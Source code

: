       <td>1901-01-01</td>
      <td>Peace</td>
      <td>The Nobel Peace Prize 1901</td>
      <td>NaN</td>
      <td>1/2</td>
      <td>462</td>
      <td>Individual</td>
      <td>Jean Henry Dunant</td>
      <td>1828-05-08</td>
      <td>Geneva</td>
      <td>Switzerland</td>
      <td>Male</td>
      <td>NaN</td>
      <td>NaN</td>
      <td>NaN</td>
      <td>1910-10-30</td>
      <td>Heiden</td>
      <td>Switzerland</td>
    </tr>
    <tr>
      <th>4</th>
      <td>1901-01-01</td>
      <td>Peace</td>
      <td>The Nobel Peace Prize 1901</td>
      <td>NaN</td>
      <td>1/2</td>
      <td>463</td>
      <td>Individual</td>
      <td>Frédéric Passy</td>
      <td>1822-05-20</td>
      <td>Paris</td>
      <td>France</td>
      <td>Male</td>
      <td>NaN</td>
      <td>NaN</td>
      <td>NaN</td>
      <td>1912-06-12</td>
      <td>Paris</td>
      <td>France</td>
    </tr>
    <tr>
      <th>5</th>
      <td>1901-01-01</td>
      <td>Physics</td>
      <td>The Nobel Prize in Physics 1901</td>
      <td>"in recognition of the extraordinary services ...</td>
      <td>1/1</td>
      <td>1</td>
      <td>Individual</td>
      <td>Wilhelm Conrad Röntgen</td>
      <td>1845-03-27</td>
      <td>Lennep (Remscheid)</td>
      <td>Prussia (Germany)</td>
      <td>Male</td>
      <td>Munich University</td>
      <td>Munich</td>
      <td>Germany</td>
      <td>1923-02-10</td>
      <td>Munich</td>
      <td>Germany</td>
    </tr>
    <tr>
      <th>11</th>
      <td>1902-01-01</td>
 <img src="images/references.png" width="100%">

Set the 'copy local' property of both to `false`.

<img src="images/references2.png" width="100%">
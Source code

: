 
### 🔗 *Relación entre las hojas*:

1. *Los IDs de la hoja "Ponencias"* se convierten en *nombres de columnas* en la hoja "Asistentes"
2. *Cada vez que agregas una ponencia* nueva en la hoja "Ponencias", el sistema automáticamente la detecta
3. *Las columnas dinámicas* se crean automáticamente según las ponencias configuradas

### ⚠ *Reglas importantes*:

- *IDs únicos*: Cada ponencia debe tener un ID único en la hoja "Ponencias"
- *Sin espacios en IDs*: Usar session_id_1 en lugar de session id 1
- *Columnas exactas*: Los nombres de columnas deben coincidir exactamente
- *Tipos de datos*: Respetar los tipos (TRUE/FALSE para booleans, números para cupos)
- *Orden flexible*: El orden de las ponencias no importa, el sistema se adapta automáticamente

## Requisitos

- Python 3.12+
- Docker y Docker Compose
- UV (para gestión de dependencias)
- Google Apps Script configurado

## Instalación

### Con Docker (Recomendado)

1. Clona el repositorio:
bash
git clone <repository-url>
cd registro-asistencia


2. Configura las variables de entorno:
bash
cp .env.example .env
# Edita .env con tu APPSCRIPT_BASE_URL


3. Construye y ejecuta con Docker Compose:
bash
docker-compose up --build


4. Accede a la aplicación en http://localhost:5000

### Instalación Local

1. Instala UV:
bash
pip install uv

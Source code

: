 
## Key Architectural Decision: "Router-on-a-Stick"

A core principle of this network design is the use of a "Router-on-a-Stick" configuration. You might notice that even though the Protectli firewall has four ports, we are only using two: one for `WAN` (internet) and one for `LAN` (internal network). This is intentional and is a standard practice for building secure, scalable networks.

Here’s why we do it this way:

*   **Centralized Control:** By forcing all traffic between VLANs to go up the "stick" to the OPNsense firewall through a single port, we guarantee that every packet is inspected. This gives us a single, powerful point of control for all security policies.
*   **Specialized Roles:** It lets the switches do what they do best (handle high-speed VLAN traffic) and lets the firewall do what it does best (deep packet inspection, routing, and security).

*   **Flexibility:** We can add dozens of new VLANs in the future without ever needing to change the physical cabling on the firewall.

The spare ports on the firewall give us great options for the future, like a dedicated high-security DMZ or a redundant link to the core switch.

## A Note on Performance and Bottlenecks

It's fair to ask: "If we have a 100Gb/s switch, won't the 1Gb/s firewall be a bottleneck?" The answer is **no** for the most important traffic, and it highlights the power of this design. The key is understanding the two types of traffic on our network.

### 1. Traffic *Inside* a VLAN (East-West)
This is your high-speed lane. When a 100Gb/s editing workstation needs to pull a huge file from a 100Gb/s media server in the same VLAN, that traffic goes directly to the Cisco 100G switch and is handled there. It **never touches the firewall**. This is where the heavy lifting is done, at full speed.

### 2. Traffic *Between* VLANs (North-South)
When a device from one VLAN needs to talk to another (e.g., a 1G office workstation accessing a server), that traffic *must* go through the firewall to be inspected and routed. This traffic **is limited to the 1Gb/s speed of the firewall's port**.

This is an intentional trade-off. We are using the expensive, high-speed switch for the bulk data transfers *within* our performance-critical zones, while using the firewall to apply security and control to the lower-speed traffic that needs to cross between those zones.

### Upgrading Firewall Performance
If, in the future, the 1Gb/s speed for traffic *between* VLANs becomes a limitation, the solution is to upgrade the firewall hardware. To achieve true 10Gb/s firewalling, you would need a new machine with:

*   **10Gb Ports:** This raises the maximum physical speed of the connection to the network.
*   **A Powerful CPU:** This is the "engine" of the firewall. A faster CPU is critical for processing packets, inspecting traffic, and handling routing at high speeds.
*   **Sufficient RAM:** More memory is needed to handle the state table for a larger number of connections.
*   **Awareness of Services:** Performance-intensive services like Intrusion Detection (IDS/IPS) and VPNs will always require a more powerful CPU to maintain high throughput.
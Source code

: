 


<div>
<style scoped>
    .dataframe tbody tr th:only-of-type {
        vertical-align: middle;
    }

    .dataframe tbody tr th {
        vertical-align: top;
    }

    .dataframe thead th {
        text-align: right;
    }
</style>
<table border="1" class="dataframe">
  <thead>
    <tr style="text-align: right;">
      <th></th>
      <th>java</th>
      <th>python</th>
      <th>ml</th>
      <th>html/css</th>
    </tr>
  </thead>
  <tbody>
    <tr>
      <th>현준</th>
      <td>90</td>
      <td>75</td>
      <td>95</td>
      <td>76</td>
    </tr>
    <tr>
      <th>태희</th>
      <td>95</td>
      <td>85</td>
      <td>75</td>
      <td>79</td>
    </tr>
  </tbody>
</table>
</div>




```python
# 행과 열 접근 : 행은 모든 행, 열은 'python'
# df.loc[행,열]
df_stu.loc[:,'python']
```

_ _ _ _ _ _ _

YOUR ASSIGNMENT
In the material above, find the lines that contain "Cada" and show them.

SOLUTION
2. *Cada vez que agregas una ponencia* nueva en la hoja "Ponencias", el sistema automáticamente la detecta
- *IDs únicos*: Cada ponencia debe tener un ID único en la hoja "Ponencias"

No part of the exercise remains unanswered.